A quick fable about writing

A young man climbed a hill to find a teacher. He handed the teacher a page he’d written. The teacher read it and handed it back saying, “You try too hard. Come back when you find a more natural way.”

The next week the young man climbed the hill again and handed a new page to the teacher. The teacher read it and handed it back. “I hear your voice now, but your meaning is unclear. Come back when you’ve got the words in the right order.”

The young man returned a month later and handed a new page to the teacher. “The meaning is clear, but you use too many words. Come back when you can say it with half as many.”

Two months passed before the young man returned. “Not one wasted word, but you have nothing to say. Come back when you have lived a little.”

The man returned five years later, and not so young anymore. He handed his page to the teacher. The teacher read it and handed it back saying. “This tells me what happened, but I want to feel what happened. Come back when you can laugh and sing and cry on the page.”

The man was about to snatch the page away from the teacher and tear it to pieces when a boy arrived at the hilltop. The boy handed the teacher a page he’d written. The teacher read it, but said nothing. He handed it to the man. When the man read it, the man’s shoulders sank. He thrust the page at the boy, but the teacher quickly snatched it back and tore it to pieces. He said to the boy, “Come back when you are ready to work as hard as this man.”

*

And the moral is…well, I’m not sure. What do you think?

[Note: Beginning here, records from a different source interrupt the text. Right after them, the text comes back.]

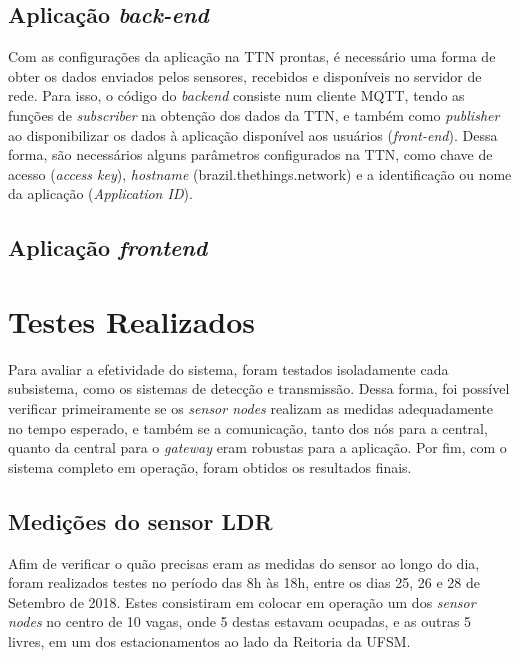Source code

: \documentclass[oneside,openright,12pt]{ufsm_2015} %
\begin{document}
    \subsection{Aplicação \textit{back-end}}
    Com as configurações da aplicação na TTN prontas, é necessário uma forma de obter os dados enviados pelos sensores, recebidos e disponíveis no servidor de rede. 
    Para isso, o código do \textit{backend} consiste num cliente MQTT, tendo as funções de \textit{subscriber} na obtenção dos dados da TTN, e também como \textit{publisher} ao disponibilizar os dados à aplicação disponível aos usuários (\textit{front-end}). Dessa forma, são necessários alguns parâmetros configurados na TTN, como chave de acesso (\textit{access key}), \textit{hostname} (brazil.thethings.network) e a identificação ou nome da aplicação (\textit{Application ID}).
    
    
    \subsection{Aplicação \textit{frontend}}
    
    
    \section{Testes Realizados}
    Para avaliar a efetividade do sistema, foram testados isoladamente cada subsistema, como os sistemas de detecção e transmissão. Dessa forma, foi possível verificar primeiramente se os \textit{sensor nodes} realizam as medidas adequadamente no tempo esperado, e também se a comunicação, tanto dos nós para a central, quanto da central para o \textit{gateway} eram robustas para a aplicação. Por fim, com o sistema completo em operação, foram obtidos os resultados finais.

    \subsection{Medições do sensor LDR}
    Afim de verificar o quão precisas eram as medidas do sensor ao longo do dia, foram realizados testes no período das 8h às 18h, entre os dias 25, 26 e 28 de Setembro de 2018. Estes consistiram em colocar em operação um dos \textit{sensor nodes} no centro de 10 vagas, onde 5 destas estavam ocupadas, e as outras 5 livres, em um dos estacionamentos ao lado da Reitoria da UFSM. 
    
\end{document}
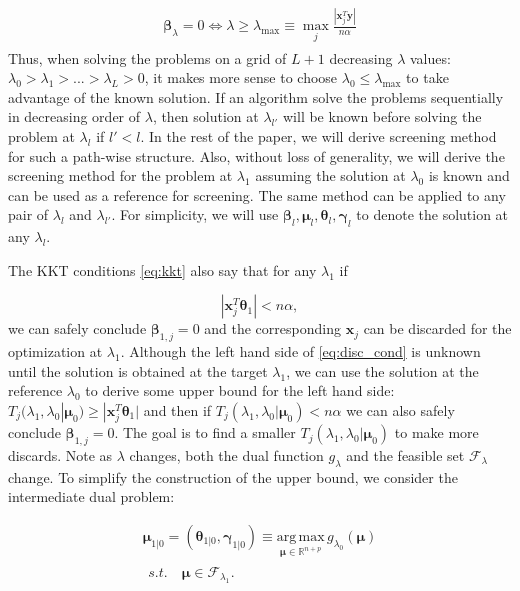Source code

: \begin{gather}
    \label{eq:lammax}
    \begin{aligned}
        \boldsymbol\beta_\lambda=0\iff \lambda \geq \lambda_{\max}\equiv \max_j \frac{|\boldsymbol x_j^T\boldsymbol y|}{n\alpha}
    \end{aligned}
\end{gather}
Thus, when solving the problems on a grid of $L+1$ decreasing $\lambda$ values: $\lambda_0>\lambda_1>...>\lambda_L>0$, it makes more sense to choose $\lambda_0\leq\lambda_{\max}$ to take advantage of the known solution. If an algorithm solve the problems sequentially in decreasing order of $\lambda$, then solution at $\lambda_{l'}$ will be known before solving the problem at $\lambda_l$ if $l'<l$. In the rest of the paper, we will derive screening method for such a path-wise structure. Also, without loss of generality, we will derive the screening method for the problem at $\lambda_1$ assuming the solution at $\lambda_0$ is known and can be used as a reference for screening. The same method can be applied to any pair of $\lambda_{l}$ and $\lambda_{l'}$. For simplicity, we will use $\boldsymbol\beta_l,\boldsymbol\mu_l,\boldsymbol\theta_l,\boldsymbol\gamma_l$ to denote the solution at any $\lambda_l$.

The KKT conditions \eqref{eq:kkt} also say that for any $\lambda_1$ if 

\begin{equation}
    \label{eq:disc_cond}
    |\boldsymbol x_j^T\boldsymbol\theta_{1}|<n\alpha,
\end{equation}
we can safely conclude $\boldsymbol\beta_{1,j}=0$ and the corresponding $\boldsymbol x_j$ can be discarded for the optimization at $\lambda_1$. Although the left hand side of \eqref{eq:disc_cond} is unknown until the solution is obtained at the target $\lambda_1$, we can use the solution at the reference $\lambda_{0}$ to derive some upper bound for the left hand side: $T_j(\lambda_{1},\lambda_{0}|\boldsymbol\mu_0)\geq |\boldsymbol x_j^T\boldsymbol\theta_1|$ and then if $T_j(\lambda_{1},\lambda_{0}|\boldsymbol\mu_0)<n\alpha$ we can also safely conclude $\boldsymbol\beta_{1,j}=0$. The goal is to find a smaller $T_j(\lambda_{1},\lambda_{0}|\boldsymbol\mu_0)$ to make more discards. Note as $\lambda$ changes, both the dual function $g_\lambda$ and the feasible set $\mathcal{F}_\lambda$ change. To simplify the construction of the upper bound, we consider the intermediate dual problem:

\begin{gather}
        \label{eq:dualmi}
        \boldsymbol\mu_{1|0}=(\boldsymbol\theta_{1|0},\boldsymbol\gamma_{1|0})\equiv\underset{\boldsymbol\mu\in \mathbb{R}^{ n+p}}{\mathrm{arg\,max}}\,g_{\lambda_0}(\boldsymbol\mu)\\
        \begin{aligned}s.t.\quad \boldsymbol\mu\in \mathcal{F}_{\lambda_1}\nonumber.
        \end{aligned}
\end{gather}

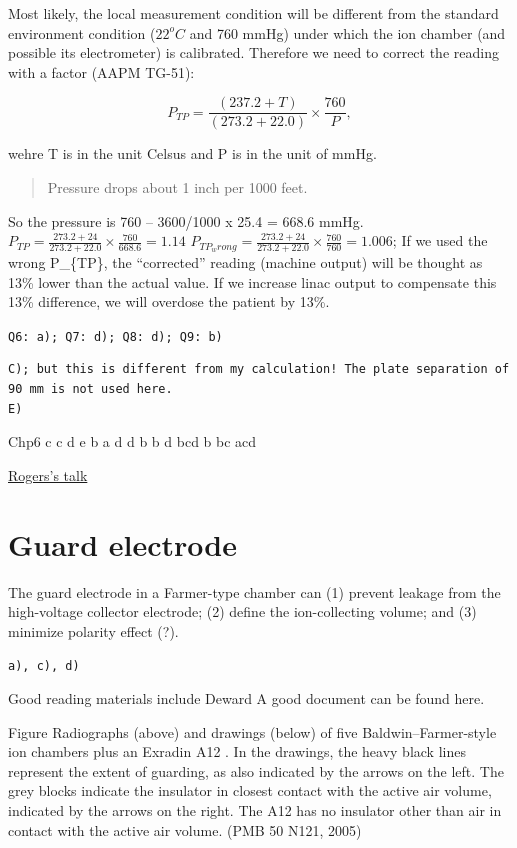 \documentclass[]{book}
\theoremstyle{definition}
\theoremstyle{definition}
\theoremstyle{definition}
\theoremstyle{remark}
\begin{document}
Most likely, the local measurement condition will be different from the
standard environment condition (\(22^{o}C\) and 760 mmHg) under which
the ion chamber (and possible its electrometer) is calibrated. Therefore
we need to correct the reading with a factor (AAPM TG-51):

\begin{equation}
  P_{TP}=\frac{(237.2+T)}{(273.2+22.0)}\times\frac{760}{P},
  \label{eq:ptp}
\end{equation}

wehre T is in the unit Celsus and P is in the unit of mmHg.

\begin{quote}
Pressure drops about 1 inch per 1000 feet.
\end{quote}

So the pressure is 760 -- 3600/1000 x 25.4 = 668.6 mmHg.
\(P_{TP}=\frac{273.2+24}{273.2+22.0} \times \frac{760}{668.6}=1.14\)
\(P_{TP_wrong}=\frac{273.2+24}{273.2+22.0} \times \frac{760}{760}=1.006\);
If we used the wrong P\_\{TP\}, the ``corrected'' reading (machine
output) will be thought as 13\% lower than the actual value. If we
increase linac output to compensate this 13\% difference, we will
overdose the patient by 13\%.

\texttt{Q6:\ a);\ Q7:\ d);\ Q8:\ d);\ Q9:\ b)}

\begin{verbatim}
C); but this is different from my calculation! The plate separation of 90 mm is not used here.
E)
\end{verbatim}

Chp6 c c d e b a d d b b d bcd b bc acd

\href{https://www.aapm.org/meetings/09SS/documents/05Seuntjens-MonteCarloIntro.pdf}{Rogers's
talk}

\section{Guard electrode}\label{guard-electrode}

The guard electrode in a Farmer-type chamber can (1) prevent leakage
from the high-voltage collector electrode; (2) define the ion-collecting
volume; and (3) minimize polarity effect (?).

\texttt{a),\ c),\ d)}

Good reading materials include Deward A good document can be found here.

Figure Radiographs (above) and drawings (below) of five
Baldwin--Farmer-style ion chambers plus an Exradin A12 . In the
drawings, the heavy black lines represent the extent of guarding, as
also indicated by the arrows on the left. The grey blocks indicate the
insulator in closest contact with the active air volume, indicated by
the arrows on the right. The A12 has no insulator other than air in
contact with the active air volume. (PMB 50 N121, 2005)
\end{document}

83 thoughts on “A quick fable about writing

  1. It took me a while to understand the moral of the story, but I’m understanding now that there is no moral, yet there is one. It kind of bends toward your appeal, or your experiences in life.
    But all his life the man returns to the erratic teacher, hoping for approval. I feel that symbolized hope and hard work in one, but also prosperity and kindliness.

    Thank you for writing this @waltwalker, I enjoyed it as much as all of your other posts!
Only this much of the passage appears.